Among the specialties recently in demand, the role of immunization nurse helps to administer vaccines, and educate clients and caregivers around immunization. They can work in a variety of healthcare setting such as public health clinics, hospitals, physician offices and community health centers. The current salary average in the U.S. for immunization for nurses is $59,237. Like other specialties, salaries will also vary by city and state and may be higher in certain areas, with California cities usually ranking among the highest paying for these roles.
In addition to pursuing specialties and advanced degrees, many nurses can use their experience and knowledge as an educator in various settings. Here are some of the opportunities to make more money (and give back) by teaching or coaching.
If you’re thinking about becoming a nursing instructor, you may consider teaching as a nurse educator. Certified nurse educators (CNEs) specialize in training in clinical practice, instruction at community colleges or universities, or oversee academic nursing programs. According to the U.S. Bureau of Labor Statistics says certified nurse educators (CNEs) earn a median annual salary of $77,440. Again, location will also be a factor for nursing instructor salaries and the demand for nursing instructors is also expected to continue growing.
If you’re looking to focus on coaching and developing connections, you may consider becoming a nurse health coach. Nurse health coaching involves collaborating with clients in an individual or group setting, to create a program that allows clients to reach healthy goals through coaching techniques. Nurse health coaches are often employed by insurance companies or corporations. This role will require at least a BSN degree, and while becoming certified in health coaching isn’t required, it’s still highly recommended. The average salary for nurse coaches is $65,870.
Another option if you’re looking for shorter-term ways to earn extra money, is to start tutoring nursing students. By tutoring undergraduate or graduate nursing students, you’ll be able to share your knowledge and give back to someone starting out in your field. While hourly pay for tutoring may range from $15-$40/hour, you’ll have the flexibility to set your own rate and schedule for tutoring.
If you enjoy writing and sharing your experiences, freelance work as a healthcare writer or blogger is another flexible way to earn extra income. And you don’t necessarily need a degree in English or Journalism to get started — your nursing experience credentials are often enough to develop content for website, blogs, journals, and healthcare-focused educational resources.
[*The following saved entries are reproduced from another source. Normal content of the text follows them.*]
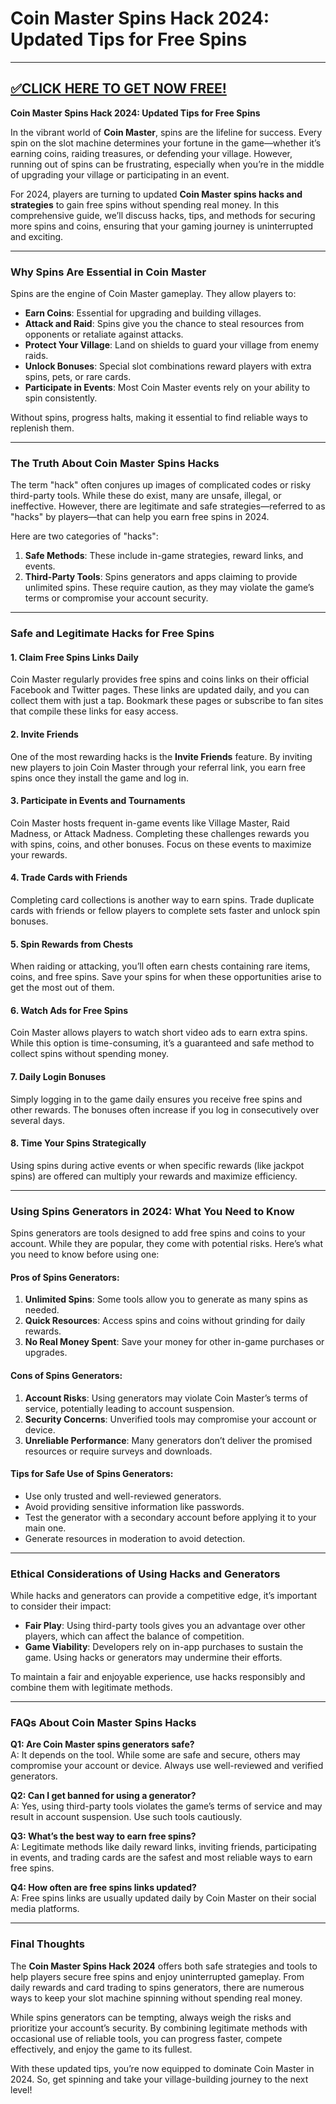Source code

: # Coin Master Spins Hack 2024: Updated Tips for Free Spins

--------------------------------------------
[✅CLICK HERE TO GET NOW FREE!](https://freeforyou.xyz/coinmaster)
--------------------------------------------

**Coin Master Spins Hack 2024: Updated Tips for Free Spins**  

In the vibrant world of **Coin Master**, spins are the lifeline for success. Every spin on the slot machine determines your fortune in the game—whether it’s earning coins, raiding treasures, or defending your village. However, running out of spins can be frustrating, especially when you’re in the middle of upgrading your village or participating in an event.  

For 2024, players are turning to updated **Coin Master spins hacks and strategies** to gain free spins without spending real money. In this comprehensive guide, we’ll discuss hacks, tips, and methods for securing more spins and coins, ensuring that your gaming journey is uninterrupted and exciting.  

---

### Why Spins Are Essential in Coin Master  

Spins are the engine of Coin Master gameplay. They allow players to:  

- **Earn Coins**: Essential for upgrading and building villages.  
- **Attack and Raid**: Spins give you the chance to steal resources from opponents or retaliate against attacks.  
- **Protect Your Village**: Land on shields to guard your village from enemy raids.  
- **Unlock Bonuses**: Special slot combinations reward players with extra spins, pets, or rare cards.  
- **Participate in Events**: Most Coin Master events rely on your ability to spin consistently.  

Without spins, progress halts, making it essential to find reliable ways to replenish them.  

---

### The Truth About Coin Master Spins Hacks  

The term "hack" often conjures up images of complicated codes or risky third-party tools. While these do exist, many are unsafe, illegal, or ineffective. However, there are legitimate and safe strategies—referred to as "hacks" by players—that can help you earn free spins in 2024.  

Here are two categories of "hacks":  
1. **Safe Methods**: These include in-game strategies, reward links, and events.  
2. **Third-Party Tools**: Spins generators and apps claiming to provide unlimited spins. These require caution, as they may violate the game’s terms or compromise your account security.  

---

### Safe and Legitimate Hacks for Free Spins  

#### 1. **Claim Free Spins Links Daily**  
Coin Master regularly provides free spins and coins links on their official Facebook and Twitter pages. These links are updated daily, and you can collect them with just a tap. Bookmark these pages or subscribe to fan sites that compile these links for easy access.  

#### 2. **Invite Friends**  
One of the most rewarding hacks is the **Invite Friends** feature. By inviting new players to join Coin Master through your referral link, you earn free spins once they install the game and log in.  

#### 3. **Participate in Events and Tournaments**  
Coin Master hosts frequent in-game events like Village Master, Raid Madness, or Attack Madness. Completing these challenges rewards you with spins, coins, and other bonuses. Focus on these events to maximize your rewards.  

#### 4. **Trade Cards with Friends**  
Completing card collections is another way to earn spins. Trade duplicate cards with friends or fellow players to complete sets faster and unlock spin bonuses.  

#### 5. **Spin Rewards from Chests**  
When raiding or attacking, you’ll often earn chests containing rare items, coins, and free spins. Save your spins for when these opportunities arise to get the most out of them.  

#### 6. **Watch Ads for Free Spins**  
Coin Master allows players to watch short video ads to earn extra spins. While this option is time-consuming, it’s a guaranteed and safe method to collect spins without spending money.  

#### 7. **Daily Login Bonuses**  
Simply logging in to the game daily ensures you receive free spins and other rewards. The bonuses often increase if you log in consecutively over several days.  

#### 8. **Time Your Spins Strategically**  
Using spins during active events or when specific rewards (like jackpot spins) are offered can multiply your rewards and maximize efficiency.  

---

### Using Spins Generators in 2024: What You Need to Know  

Spins generators are tools designed to add free spins and coins to your account. While they are popular, they come with potential risks. Here’s what you need to know before using one:  

#### Pros of Spins Generators:  
1. **Unlimited Spins**: Some tools allow you to generate as many spins as needed.  
2. **Quick Resources**: Access spins and coins without grinding for daily rewards.  
3. **No Real Money Spent**: Save your money for other in-game purchases or upgrades.  

#### Cons of Spins Generators:  
1. **Account Risks**: Using generators may violate Coin Master’s terms of service, potentially leading to account suspension.  
2. **Security Concerns**: Unverified tools may compromise your account or device.  
3. **Unreliable Performance**: Many generators don’t deliver the promised resources or require surveys and downloads.  

#### Tips for Safe Use of Spins Generators:  
- Use only trusted and well-reviewed generators.  
- Avoid providing sensitive information like passwords.  
- Test the generator with a secondary account before applying it to your main one.  
- Generate resources in moderation to avoid detection.  

---

### Ethical Considerations of Using Hacks and Generators  

While hacks and generators can provide a competitive edge, it’s important to consider their impact:  

- **Fair Play**: Using third-party tools gives you an advantage over other players, which can affect the balance of competition.  
- **Game Viability**: Developers rely on in-app purchases to sustain the game. Using hacks or generators may undermine their efforts.  

To maintain a fair and enjoyable experience, use hacks responsibly and combine them with legitimate methods.  

---

### FAQs About Coin Master Spins Hacks  

**Q1: Are Coin Master spins generators safe?**  
A: It depends on the tool. While some are safe and secure, others may compromise your account or device. Always use well-reviewed and verified generators.  

**Q2: Can I get banned for using a generator?**  
A: Yes, using third-party tools violates the game’s terms of service and may result in account suspension. Use such tools cautiously.  

**Q3: What’s the best way to earn free spins?**  
A: Legitimate methods like daily reward links, inviting friends, participating in events, and trading cards are the safest and most reliable ways to earn free spins.  

**Q4: How often are free spins links updated?**  
A: Free spins links are usually updated daily by Coin Master on their social media platforms.  

---

### Final Thoughts  

The **Coin Master Spins Hack 2024** offers both safe strategies and tools to help players secure free spins and enjoy uninterrupted gameplay. From daily rewards and card trading to spins generators, there are numerous ways to keep your slot machine spinning without spending real money.  

While spins generators can be tempting, always weigh the risks and prioritize your account’s security. By combining legitimate methods with occasional use of reliable tools, you can progress faster, compete effectively, and enjoy the game to its fullest.  

With these updated tips, you’re now equipped to dominate Coin Master in 2024. So, get spinning and take your village-building journey to the next level!
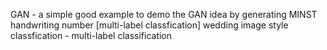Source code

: GAN - a simple good example to demo the GAN idea by generating MINST handwriting number
[multi-label classfication] wedding image style classfication - multi-label classification 
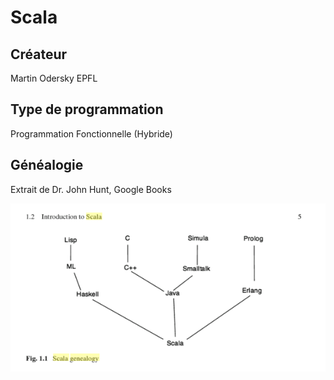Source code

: # Scala

## Créateur 
Martin Odersky EPFL

## Type de programmation

Programmation Fonctionnelle (Hybride)

## Généalogie

Extrait de Dr. John Hunt, Google Books 

![alt tag](https://github.com/CollegeBoreal/INF1042-16E/blob/master/A.Scala/ScalaGenealogy.png)
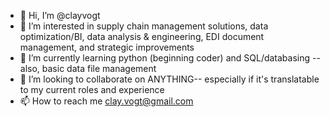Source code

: - 👋 Hi, I’m @clayvogt
- 👀 I’m interested in supply chain management solutions, data optimization/BI, data analysis & engineering, EDI document management, and strategic improvements
- 🌱 I’m currently learning python (beginning coder) and SQL/databasing -- also, basic data file management
- 💞️ I’m looking to collaborate on ANYTHING-- especially if it's translatable to my current roles and experience
- 📫 How to reach me clay.vogt@gmail.com

<!---
clayvogt/clayvogt is a ✨ special ✨ repository because its `README.md` (this file) appears on your GitHub profile.
You can click the Preview link to take a look at your changes.
--->
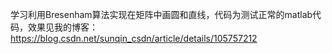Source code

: 学习利用Bresenham算法实现在矩阵中画圆和直线，代码为测试正常的matlab代码，效果见我的博客：https://blog.csdn.net/sunqin_csdn/article/details/105757212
You could also start by contributing to internal resources such as employee newsletters or staff education, so check with your employer for opportunities. Experienced freelancers can make between $30-$100+ per hour, which will vary by client, but this may be a great way to build extra income on your own schedule.
With the growing demand for nurses and various nursing specialties, there will be a variety of options available to help you increase your income as a nurse throughout your career. With all of these options, you’ll want to balance your priorities, time, lifestyle, location, and interests, as well as other financial considerations like student loan debt as you decide how to advance your nursing career and build a sustainable financial future.